**Activity**
Pull each line holding the word "measure" from the data.

**Input material**
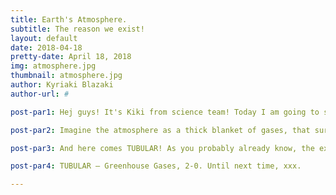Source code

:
 ```yaml
---
title: Earth's Atmosphere.
subtitle: The reason we exist!
layout: default
date: 2018-04-18
pretty-date: April 18, 2018
img: atmosphere.jpg
thumbnail: atmosphere.jpg
author: Kyriaki Blazaki
author-url: #

post-par1: Hej guys! It's Kiki from science team! Today I am going to say some things about our atmosphere and why the altitudes that the balloon will fly, are perfect for our Tubular experiment!  

post-par2: Imagine the atmosphere as a thick blanket of gases, that surrounds earth and stays in place because of the gravity. It is the protector of life, creating pressure that allows water to remain liquid. It consists of Nitrogen, Oxygen, Argon and a small number of other gases. But this is not the only reason why the atmosphere is important. It also absorbs the ultraviolet solar radiation, warming the surface, an effect known as the greenhouse effect. The three major greenhouse gases are water vapor, carbon dioxide, and methane. Strengthening of the greenhouse effect through human activities is known as anthropogenic greenhouse effect which leads to increased atmospheric carbon dioxide levels and thus, global warming.

post-par3: And here comes TUBULAR! As you probably already know, the experiment will collect air from the upper troposphere and lower stratosphere, approximately between 15 and 25 km. And it is where one can find the higher concentration of greenhouse gases!  Also, the Arctic is of special interest, when it comes to global warming research. Meridional winds, push the greenhouse gases from the equator to the poles, resulting in higher concentrations of greenhouse gases at the poles than any other place!

post-par4: TUBULAR – Greenhouse Gases, 2-0. Until next time, xxx. 

---
```


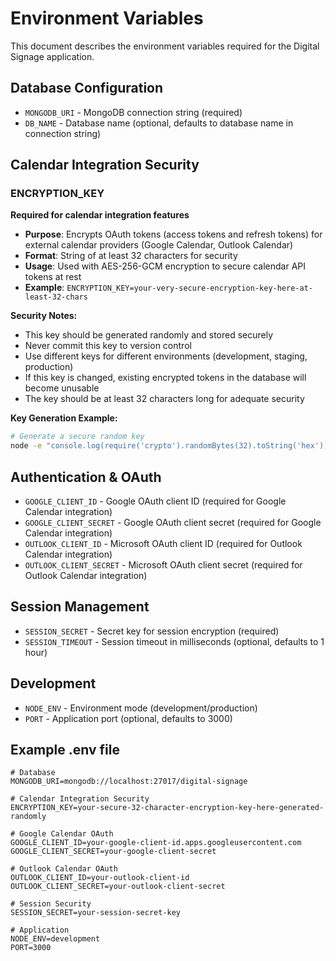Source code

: # Environment Variables

This document describes the environment variables required for the Digital Signage application.

## Database Configuration

- `MONGODB_URI` - MongoDB connection string (required)
- `DB_NAME` - Database name (optional, defaults to database name in connection string)

## Calendar Integration Security

### ENCRYPTION_KEY

**Required for calendar integration features**

- **Purpose**: Encrypts OAuth tokens (access tokens and refresh tokens) for external calendar providers (Google Calendar, Outlook Calendar)
- **Format**: String of at least 32 characters for security
- **Usage**: Used with AES-256-GCM encryption to secure calendar API tokens at rest
- **Example**: `ENCRYPTION_KEY=your-very-secure-encryption-key-here-at-least-32-chars`

**Security Notes:**

- This key should be generated randomly and stored securely
- Never commit this key to version control
- Use different keys for different environments (development, staging, production)
- If this key is changed, existing encrypted tokens in the database will become unusable
- The key should be at least 32 characters long for adequate security

**Key Generation Example:**

```bash
# Generate a secure random key
node -e "console.log(require('crypto').randomBytes(32).toString('hex'))"
```

## Authentication & OAuth

- `GOOGLE_CLIENT_ID` - Google OAuth client ID (required for Google Calendar integration)
- `GOOGLE_CLIENT_SECRET` - Google OAuth client secret (required for Google Calendar integration)
- `OUTLOOK_CLIENT_ID` - Microsoft OAuth client ID (required for Outlook Calendar integration)
- `OUTLOOK_CLIENT_SECRET` - Microsoft OAuth client secret (required for Outlook Calendar integration)

## Session Management

- `SESSION_SECRET` - Secret key for session encryption (required)
- `SESSION_TIMEOUT` - Session timeout in milliseconds (optional, defaults to 1 hour)

## Development

- `NODE_ENV` - Environment mode (development/production)
- `PORT` - Application port (optional, defaults to 3000)

## Example .env file

```env
# Database
MONGODB_URI=mongodb://localhost:27017/digital-signage

# Calendar Integration Security
ENCRYPTION_KEY=your-secure-32-character-encryption-key-here-generated-randomly

# Google Calendar OAuth
GOOGLE_CLIENT_ID=your-google-client-id.apps.googleusercontent.com
GOOGLE_CLIENT_SECRET=your-google-client-secret

# Outlook Calendar OAuth
OUTLOOK_CLIENT_ID=your-outlook-client-id
OUTLOOK_CLIENT_SECRET=your-outlook-client-secret

# Session Security
SESSION_SECRET=your-session-secret-key

# Application
NODE_ENV=development
PORT=3000
```
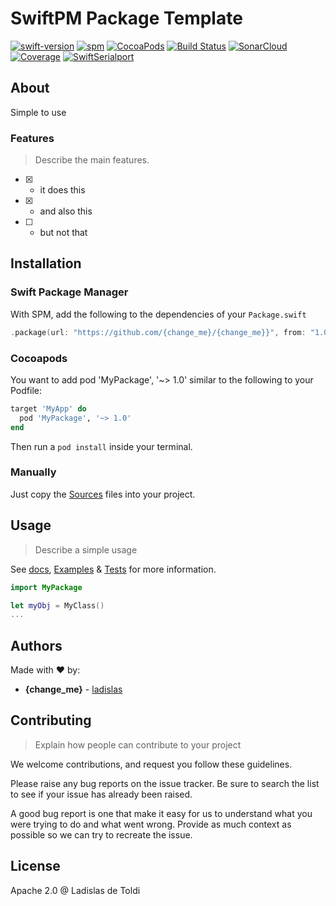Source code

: # SwiftPM Package Template

[![swift-version](https://img.shields.io/badge/Swift-4.2-orange.svg?style=flat)](swift.org)
[![spm](https://img.shields.io/badge/spm-v1.0.0-blue.svg)](https://github.com/apple/swift-package-manager)
[![CocoaPods](https://img.shields.io/cocoapods/v/SwiftSerialport.svg)](https://cocoapods.org/pods/SwiftSerialport)
[![Build Status](https://travis-ci.org/ladislas/SwiftSerialport.svg)](https://travis-ci.org/ladislas/SwiftSerialport)
[![SonarCloud](https://sonarcloud.io/api/project_badges/measure?project=ladislas_SwiftSerialport&metric=alert_status)](https://sonarcloud.io/dashboard?id=ladislas_SwiftSerialport)
[![Coverage](https://sonarcloud.io/api/project_badges/measure?project=ladislas_SwiftSerialport&metric=coverage)](https://sonarcloud.io/dashboard?id=ladislas_SwiftSerialport)
[![SwiftSerialport](https://img.shields.io/badge/license-Apache--2.0-lightgrey.svg)](https://github.com/ladislas/SwiftSerialport/blob/master/LICENSE)

## About

Simple to use 

### Features

> Describe the main features. <!--{change_me}-->

- [x] - it does this
- [x] - and also this
- [ ] - but not that

## Installation

### Swift Package Manager 

With SPM, add the following to the dependencies of your `Package.swift`

```swift
.package(url: "https://github.com/{change_me}/{change_me}}", from: "1.0.0")
```

### Cocoapods <!--{change_me}-->

You want to add pod 'MyPackage', '~> 1.0' similar to the following to your Podfile:

```ruby
target 'MyApp' do
  pod 'MyPackage', '~> 1.0' 
end
```

Then run a `pod install` inside your terminal.

### Manually

Just copy the [Sources](./Sources) files into your project.

## Usage

> Describe a simple usage <!--{change_me}-->

See [docs](./docs), [Examples](./Examples) & [Tests](./Tests) for more information.

```swift
import MyPackage

let myObj = MyClass()
...
```

## Authors

Made with ❤️ by:

- **{change_me}** - [ladislas](https://github.com/ladislas)

## Contributing 

> Explain how people can contribute to your project <!--{change_me}-->

We welcome contributions, and request you follow these guidelines.

Please raise any bug reports on the issue tracker. Be sure to search the list to see if your issue has already been raised.

A good bug report is one that make it easy for us to understand what you were trying to do and what went wrong. Provide as much context as possible so we can try to recreate the issue.

## License

Apache 2.0 @ Ladislas de Toldi <!--{change_me}-->
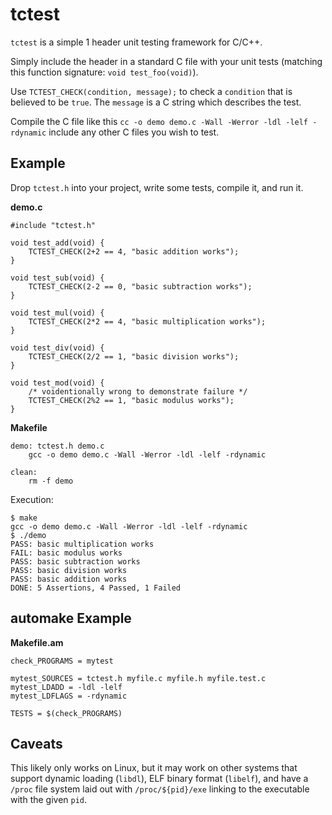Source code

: # tctest

`tctest` is a simple 1 header unit testing framework for C/C++.

Simply include the header in a standard C file with your unit tests (matching this function signature: `void test_foo(void)`).

Use `TCTEST_CHECK(condition, message);` to check a `condition` that is believed to be `true`. The `message` is a C string which describes the test.

Compile the C file like this `cc -o demo demo.c -Wall -Werror -ldl -lelf -rdynamic` include any other C files you wish to test.

## Example

Drop `tctest.h` into your project, write some tests, compile it, and run it.

**demo.c**

```lang=C
#include "tctest.h"

void test_add(void) {
	TCTEST_CHECK(2+2 == 4, "basic addition works");
}

void test_sub(void) {
	TCTEST_CHECK(2-2 == 0, "basic subtraction works");
}

void test_mul(void) {
	TCTEST_CHECK(2*2 == 4, "basic multiplication works");
}

void test_div(void) {
	TCTEST_CHECK(2/2 == 1, "basic division works");
}

void test_mod(void) {
	/* voidentionally wrong to demonstrate failure */
	TCTEST_CHECK(2%2 == 1, "basic modulus works");
}
```

**Makefile**

```
demo: tctest.h demo.c
	gcc -o demo demo.c -Wall -Werror -ldl -lelf -rdynamic

clean:
	rm -f demo
```

Execution:

```
$ make
gcc -o demo demo.c -Wall -Werror -ldl -lelf -rdynamic
$ ./demo 
PASS: basic multiplication works
FAIL: basic modulus works
PASS: basic subtraction works
PASS: basic division works
PASS: basic addition works
DONE: 5 Assertions, 4 Passed, 1 Failed

```

## automake Example

**Makefile.am**

```
check_PROGRAMS = mytest

mytest_SOURCES = tctest.h myfile.c myfile.h myfile.test.c
mytest_LDADD = -ldl -lelf
mytest_LDFLAGS = -rdynamic

TESTS = $(check_PROGRAMS)
```

## Caveats

This likely only works on Linux, but it may work on other systems that support dynamic loading (`libdl`), ELF binary format (`libelf`), and have a `/proc` file system laid out with `/proc/${pid}/exe` linking to the executable with the given `pid`.
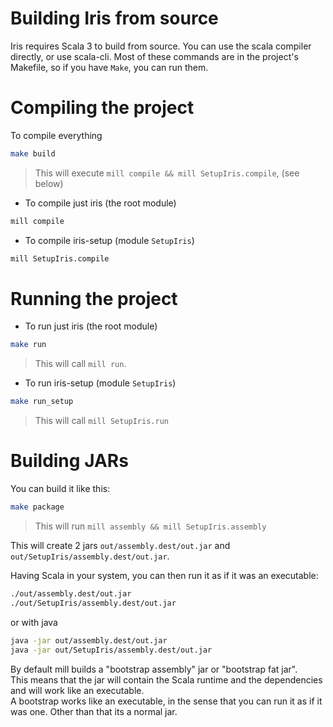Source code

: # Building Iris from source

Iris requires Scala 3 to build from source. You can use the scala compiler directly, or use scala-cli.
Most of these commands are in the project's Makefile, so if you have `Make`, you can run them.

# Compiling the project

To compile everything
```bash
make build
```
> This will execute `mill compile && mill SetupIris.compile`, (see below)

- To compile just iris (the root module)

```bash
mill compile
```

- To compile iris-setup (module `SetupIris`)

```bash
mill SetupIris.compile
```

# Running the project

- To run just iris (the root module)

```bash
make run
```

> This will call `mill run`.

- To run iris-setup (module `SetupIris`)

```bash
make run_setup
```

> This will call `mill SetupIris.run`

# Building JARs

You can build it like this:

```bash
make package
```
> This will run `mill assembly && mill SetupIris.assembly`

This will create 2 jars `out/assembly.dest/out.jar` and `out/SetupIris/assembly.dest/out.jar`. 

Having Scala in your system, you can then run it as if it was an executable:

```bash
./out/assembly.dest/out.jar
./out/SetupIris/assembly.dest/out.jar
```

or with java 

```bash
java -jar out/assembly.dest/out.jar
java -jar out/SetupIris/assembly.dest/out.jar
```

By default mill builds a "bootstrap assembly" jar or "bootstrap fat jar".  
This means that the jar will contain the Scala runtime and the dependencies and will work like an executable.  
A bootstrap works like an executable, in the sense that you can run it as if it was one. Other than that its a normal jar.
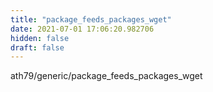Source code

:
 ```yaml
---
title: "package_feeds_packages_wget"
date: 2021-07-01 17:06:20.982706
hidden: false
draft: false
---
```


ath79/generic/package_feeds_packages_wget

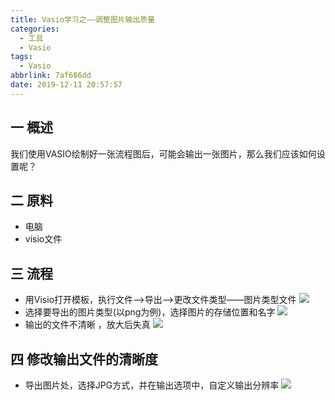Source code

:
 ```yaml
---
title: Vasio学习之——调整图片输出质量
categories:
  - 工具
  - Vasio
tags:
  - Vasio
abbrlink: 7af686dd
date: 2019-12-11 20:57:57
---
```

## 一 概述

我们使用VASIO绘制好一张流程图后，可能会输出一张图片，那么我们应该如何设置呢？  

<!--more-->

## 二 原料

* 电脑
* visio文件

## 三 流程

* 用Visio打开模板，执行文件——>导出——>更改文件类型——图片类型文件
![][1]
* 选择要导出的图片类型(以png为例)，选择图片的存储位置和名字
![][2]
* 输出的文件不清晰 ，放大后失真
![][3]
## 四 修改输出文件的清晰度

* 导出图片处，选择JPG方式，并在输出选项中，自定义输出分辨率
![][4]




[1]:https://jsd.onmicrosoft.cn/gh/PGzxc/CDN/blog-image/visio-export-bitmap-type.png
[2]:https://jsd.onmicrosoft.cn/gh/PGzxc/CDN/blog-image/visio-export-bitmap-destion-file.png
[3]:https://jsd.onmicrosoft.cn/gh/PGzxc/CDN/blog-image/visio-export-bitmap-property.png
[4]:https://jsd.onmicrosoft.cn/gh/PGzxc/CDN/blog-image/visio-export-bitmap-jpg-define.png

**Exercise response**
[![SonarCloud](https://sonarcloud.io/api/project_badges/measure?project=ladislas_SwiftSerialport&metric=alert_status)](https://sonarcloud.io/dashboard?id=ladislas_SwiftSerialport)
[![Coverage](https://sonarcloud.io/api/project_badges/measure?project=ladislas_SwiftSerialport&metric=coverage)](https://sonarcloud.io/dashboard?id=ladislas_SwiftSerialport)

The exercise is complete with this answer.